• What you will do:
In the records below, find the line containing "method (currently 20)."; restate it and every later line word for word, through the last.

*** Data shown ***

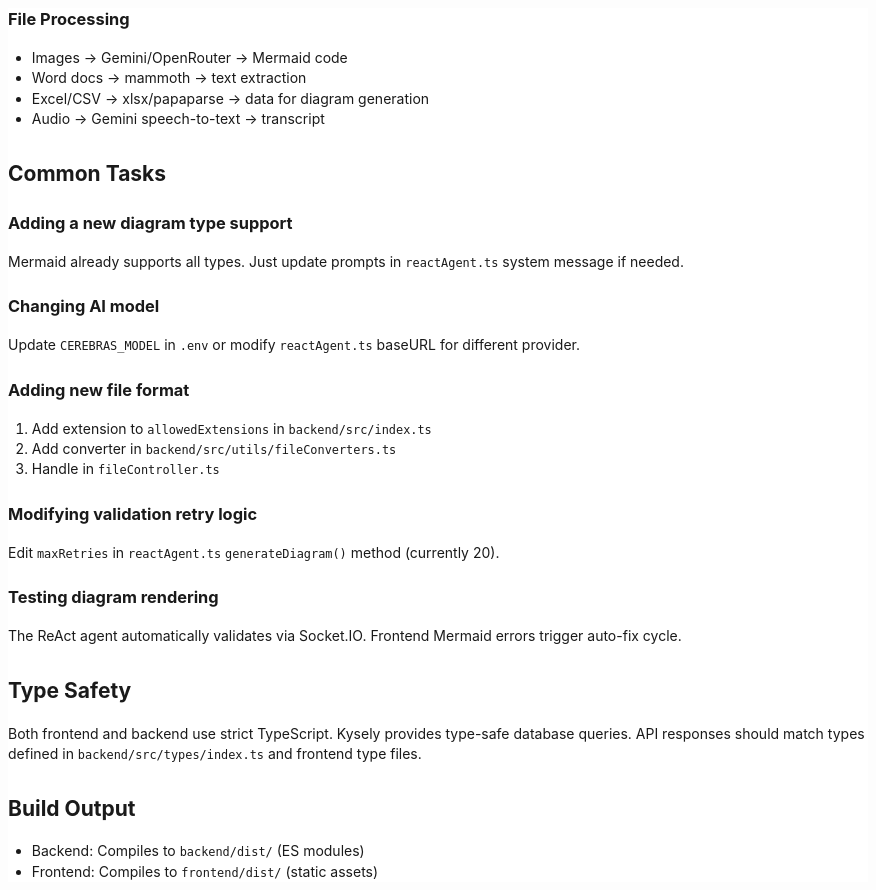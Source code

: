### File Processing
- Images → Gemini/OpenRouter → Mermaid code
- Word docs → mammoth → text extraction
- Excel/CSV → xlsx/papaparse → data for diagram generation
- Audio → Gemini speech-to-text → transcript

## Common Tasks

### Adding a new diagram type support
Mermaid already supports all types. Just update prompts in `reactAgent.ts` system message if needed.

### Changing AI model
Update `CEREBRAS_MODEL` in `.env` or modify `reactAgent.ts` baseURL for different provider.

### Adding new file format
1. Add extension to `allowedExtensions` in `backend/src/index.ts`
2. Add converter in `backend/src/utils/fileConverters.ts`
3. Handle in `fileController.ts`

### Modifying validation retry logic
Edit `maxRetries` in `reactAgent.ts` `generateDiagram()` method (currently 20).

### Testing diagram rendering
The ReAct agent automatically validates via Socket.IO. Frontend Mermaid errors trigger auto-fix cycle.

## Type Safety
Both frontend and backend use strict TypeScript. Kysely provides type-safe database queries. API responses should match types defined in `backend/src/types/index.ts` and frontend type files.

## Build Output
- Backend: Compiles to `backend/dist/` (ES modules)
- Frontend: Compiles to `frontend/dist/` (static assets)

***

• Task result:
Edit `maxRetries` in `reactAgent.ts` `generateDiagram()` method (currently 20).

### Testing diagram rendering
The ReAct agent automatically validates via Socket.IO. Frontend Mermaid errors trigger auto-fix cycle.

## Type Safety
Both frontend and backend use strict TypeScript. Kysely provides type-safe database queries. API responses should match types defined in `backend/src/types/index.ts` and frontend type files.

## Build Output
- Backend: Compiles to `backend/dist/` (ES modules)
- Frontend: Compiles to `frontend/dist/` (static assets)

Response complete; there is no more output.